YOUR OBJECTIVE:
Beginning at the top of the data below, write out every line exactly until you reach the line with "- **Best for:** Non-technical users", and include that line.

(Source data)

◆ ◆ ◆

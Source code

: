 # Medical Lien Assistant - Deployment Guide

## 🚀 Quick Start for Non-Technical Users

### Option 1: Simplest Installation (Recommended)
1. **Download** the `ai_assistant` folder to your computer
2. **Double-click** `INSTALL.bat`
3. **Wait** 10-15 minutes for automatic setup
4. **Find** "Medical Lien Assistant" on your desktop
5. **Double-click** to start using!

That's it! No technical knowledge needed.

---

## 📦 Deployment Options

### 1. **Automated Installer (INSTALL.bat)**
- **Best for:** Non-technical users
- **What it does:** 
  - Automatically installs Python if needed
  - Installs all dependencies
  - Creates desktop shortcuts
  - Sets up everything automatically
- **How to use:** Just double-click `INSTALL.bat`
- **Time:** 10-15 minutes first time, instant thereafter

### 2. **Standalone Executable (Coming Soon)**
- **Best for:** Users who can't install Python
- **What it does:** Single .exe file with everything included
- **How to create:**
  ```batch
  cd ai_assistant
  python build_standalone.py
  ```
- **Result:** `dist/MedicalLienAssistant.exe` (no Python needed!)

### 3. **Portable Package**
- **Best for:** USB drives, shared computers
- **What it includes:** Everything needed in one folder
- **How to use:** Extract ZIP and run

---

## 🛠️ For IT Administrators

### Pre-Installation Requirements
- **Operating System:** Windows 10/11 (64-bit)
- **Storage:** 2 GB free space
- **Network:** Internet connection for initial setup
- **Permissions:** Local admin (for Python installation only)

◆ ◆ ◆

RESPONSE TO THIS EXERCISE:
Source code

: # Medical Lien Assistant - Deployment Guide

## 🚀 Quick Start for Non-Technical Users

### Option 1: Simplest Installation (Recommended)
1. **Download** the `ai_assistant` folder to your computer
2. **Double-click** `INSTALL.bat`
3. **Wait** 10-15 minutes for automatic setup
4. **Find** "Medical Lien Assistant" on your desktop
5. **Double-click** to start using!

That's it! No technical knowledge needed.

---

## 📦 Deployment Options

### 1. **Automated Installer (INSTALL.bat)**
- **Best for:** Non-technical users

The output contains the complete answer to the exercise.